LoqiRoam · 旅日記
平らな土地に、いくつもの影
久留米城跡、庭園、筑後川、耳納連山、白壁の町並みを、光と影の変化としてつないだ旅。
西牟田を出たとき、行き先はまだ決めなかった。久留米城跡の高石垣に残る硬い影を見て、建物がなくても場所の輪郭は消えないのだと思った。石橋文化センターへ移ると、庭園の池は空より木立の暗さを深く映していた。そこから筑後川の河川敷へ出ると、道と堤防の線が平野を遠くまで割り、歩くこと自体が景色の一部になる。耳納連山を眺めた場面では、山の大きさより、山まで続く平らな土地の広さに驚いた。最後は筑後吉井の白壁と土蔵の町並みへ入り、軒下の涼しい暗がりを拾った。甘い菓子の休憩で旅を閉じるころには、名所を巡ったというより、光がどこで細くなり、誰の暮らしのそばで影になるのかを歩いてきたような気がした。
この旅の足跡
- 高石垣の目地に夏の光が細く残っていた。城跡には建物がなく、かえって石の積み方と木々の影だけが、失われた輪郭を静かに見せていた。
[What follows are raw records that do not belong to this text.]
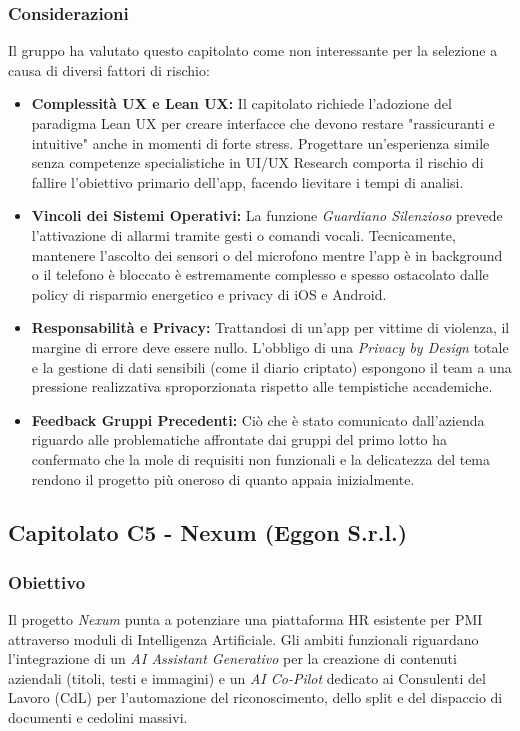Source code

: \documentclass[a4paper, 10pt, colorlinks=true, linkcolor=black, urlcolor=blue, citecolor=blue, hidelinks]{article}
\begin{document}
\subsubsection{Considerazioni}
Il gruppo ha valutato questo capitolato come non interessante per la selezione a causa di diversi fattori di rischio:
\begin{itemize}
    \item \textbf{Complessità UX e Lean UX:} Il capitolato richiede l'adozione del paradigma Lean UX per creare interfacce che devono restare "rassicuranti e intuitive" anche in momenti di forte stress. Progettare un'esperienza simile senza competenze specialistiche in UI/UX Research comporta il rischio di fallire l'obiettivo primario dell'app, facendo lievitare i tempi di analisi.
    \item \textbf{Vincoli dei Sistemi Operativi:} La funzione \textit{Guardiano Silenzioso} prevede l'attivazione di allarmi tramite gesti o comandi vocali. Tecnicamente, mantenere l'ascolto dei sensori o del microfono mentre l'app è in background o il telefono è bloccato è estremamente complesso e spesso ostacolato dalle policy di risparmio energetico e privacy di iOS e Android.
    \item \textbf{Responsabilità e Privacy:} Trattandosi di un'app per vittime di violenza, il margine di errore deve essere nullo. L'obbligo di una \textit{Privacy by Design} totale e la gestione di dati sensibili (come il diario criptato) espongono il team a una pressione realizzativa sproporzionata rispetto alle tempistiche accademiche.
    \item \textbf{Feedback Gruppi Precedenti:} Ciò che è stato comunicato dall'azienda riguardo alle problematiche affrontate dai gruppi del primo lotto ha confermato che la mole di requisiti non funzionali e la delicatezza del tema rendono il progetto più oneroso di quanto appaia inizialmente.
\end{itemize}

\subsection{Capitolato C5 - Nexum (Eggon S.r.l.)}

\subsubsection{Obiettivo}
Il progetto \textit{Nexum} punta a potenziare una piattaforma HR esistente per PMI attraverso moduli di Intelligenza Artificiale. Gli ambiti funzionali riguardano l'integrazione di un \textit{AI Assistant Generativo} per la creazione di contenuti aziendali (titoli, testi e immagini) e un \textit{AI Co-Pilot} dedicato ai Consulenti del Lavoro (CdL) per l'automazione del riconoscimento, dello split e del dispaccio di documenti e cedolini massivi.
\end{document}
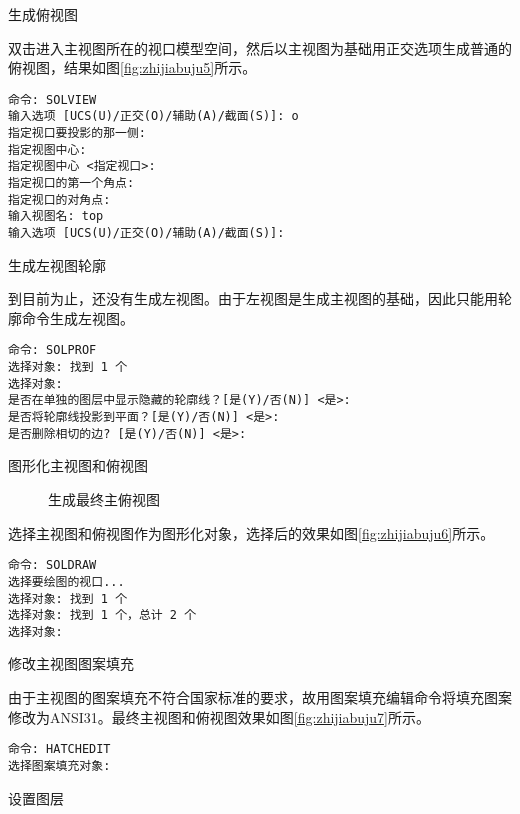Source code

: \begin{procedure}
\item 生成俯视图

双击进入主视图所在的视口模型空间，然后以主视图为基础用正交选项生成普通的俯视图，结果如图\ref{fig:zhijiabuju5}所示。

\begin{lstlisting}
命令: SOLVIEW
输入选项 [UCS(U)/正交(O)/辅助(A)/截面(S)]: o
指定视口要投影的那一侧:
指定视图中心:
指定视图中心 <指定视口>:
指定视口的第一个角点:
指定视口的对角点:
输入视图名: top
输入选项 [UCS(U)/正交(O)/辅助(A)/截面(S)]:
\end{lstlisting}

\item 生成左视图轮廓

到目前为止，还没有生成左视图。由于左视图是生成主视图的基础，因此只能用轮廓命令生成左视图。

\begin{lstlisting}
命令: SOLPROF
选择对象: 找到 1 个
选择对象:
是否在单独的图层中显示隐藏的轮廓线？[是(Y)/否(N)] <是>:
是否将轮廓线投影到平面？[是(Y)/否(N)] <是>:
是否删除相切的边? [是(Y)/否(N)] <是>:
\end{lstlisting}

\item 图形化主视图和俯视图

\begin{figure}[htbp]
\centering
{}\hspace{20pt}
\caption{生成最终主俯视图}
\end{figure} 

选择主视图和俯视图作为图形化对象，选择后的效果如图\ref{fig:zhijiabuju6}所示。

\begin{lstlisting}
命令: SOLDRAW
选择要绘图的视口...
选择对象: 找到 1 个
选择对象: 找到 1 个，总计 2 个
选择对象:
\end{lstlisting}

\item 修改主视图图案填充

由于主视图的图案填充不符合国家标准的要求，故用图案填充编辑命令将填充图案修改为ANSI31。最终主视图和俯视图效果如图\ref{fig:zhijiabuju7}所示。

\begin{lstlisting}
命令: HATCHEDIT
选择图案填充对象:
\end{lstlisting}

\item 设置图层


\end{procedure}

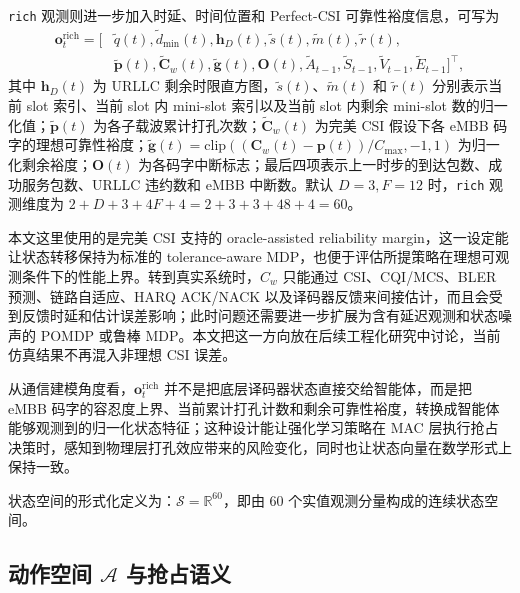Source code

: \texttt{rich} 观测则进一步加入时延、时间位置和 Perfect-CSI 可靠性裕度信息，可写为
\begin{equation}
\begin{aligned}
\mathbf{o}^{\mathrm{rich}}_t =
\bigl[
&\tilde{q}(t),\tilde{d}_{\min}(t),
\mathbf{h}_D(t),
\tilde{s}(t),\tilde{m}(t),\tilde{r}(t),\\
&\tilde{\mathbf{p}}(t),
\tilde{\mathbf{C}}_w(t),
\tilde{\mathbf{g}}(t),
\mathbf{O}(t),
\tilde{A}_{t-1},\tilde{S}_{t-1},\tilde{V}_{t-1},\tilde{E}_{t-1}
\bigr]^\top ,
\end{aligned}
\label{eq:rich_observation}
\end{equation}
其中 \(\mathbf{h}_D(t)\) 为 URLLC 剩余时限直方图，\(\tilde{s}(t)\)、\(\tilde{m}(t)\) 和 \(\tilde{r}(t)\) 分别表示当前 slot 索引、当前 slot 内 mini-slot 索引以及当前 slot 内剩余 mini-slot 数的归一化值；\(\tilde{\mathbf{p}}(t)\) 为各子载波累计打孔次数；\(\tilde{\mathbf{C}}_w(t)\) 为完美 CSI 假设下各 eMBB 码字的理想可靠性裕度；\(\tilde{\mathbf{g}}(t)=\mathrm{clip}((\mathbf{C}_w(t)-\mathbf{p}(t))/C_{\max},-1,1)\) 为归一化剩余裕度；\(\mathbf{O}(t)\) 为各码字中断标志；最后四项表示上一时步的到达包数、成功服务包数、URLLC 违约数和 eMBB 中断数。默认 \(D=3,F=12\) 时，\texttt{rich} 观测维度为
\(2+D+3+4F+4 = 2+3+3+48+4 = 60\)。

本文这里使用的是完美 CSI 支持的 oracle-assisted reliability margin，这一设定能让状态转移保持为标准的 tolerance-aware MDP，也便于评估所提策略在理想可观测条件下的性能上界。转到真实系统时，\(C_w\) 只能通过 CSI、CQI/MCS、BLER 预测、链路自适应、HARQ ACK/NACK 以及译码器反馈来间接估计，而且会受到反馈时延和估计误差影响；此时问题还需要进一步扩展为含有延迟观测和状态噪声的 POMDP 或鲁棒 MDP。本文把这一方向放在后续工程化研究中讨论，当前仿真结果不再混入非理想 CSI 误差。

从通信建模角度看，\(\mathbf{o}^{\mathrm{rich}}_t\) 并不是把底层译码器状态直接交给智能体，而是把 eMBB 码字的容忍度上界、当前累计打孔计数和剩余可靠性裕度，转换成智能体能够观测到的归一化状态特征；这种设计能让强化学习策略在 MAC 层执行抢占决策时，感知到物理层打孔效应带来的风险变化，同时也让状态向量在数学形式上保持一致。

状态空间的形式化定义为：\(\mathcal{S} = \mathbb{R}^{60}\)，即由 60 个实值观测分量构成的连续状态空间。







\subsection{动作空间 \texorpdfstring{$\mathcal{A}$}{A} 与抢占语义}\label{332-ux52a8ux4f5cux7a7aux95f4-mathcala-ux4e0eux6253ux5b54ux8bedux4e49}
- 庭園の池は空を映すというより、木立の暗さを抱えていた。無料で歩ける広い園内に美術館や記念館もあり、花の季節でなくても光の濃淡が残る。
- 筑後川の河川敷では、堤防が遠くまで一本の線を引いていた。川沿いを走れる道と広い空があり、影を探すほど自分の小ささが際立っていく。
- 耳納連山は、筑後平野の向こうで急な北斜面を見せていた。山そのものより、平らな土地がそこまで続いていることに驚き、遠景の影を長く眺めた。
- 白壁と土蔵造りの商家が連なる通りでは、軒の下だけが涼しい色をしていた。旧豊後街道の宿場町という説明を読んでも、まず路地の暗がりが記憶に残った。
- 古い町並みの近くで、菓子の甘さが旅の速度を落とした。店の情報を確かめると駅から少し歩く場所で、観光地の中心から外れた余白にこそ休める影があった。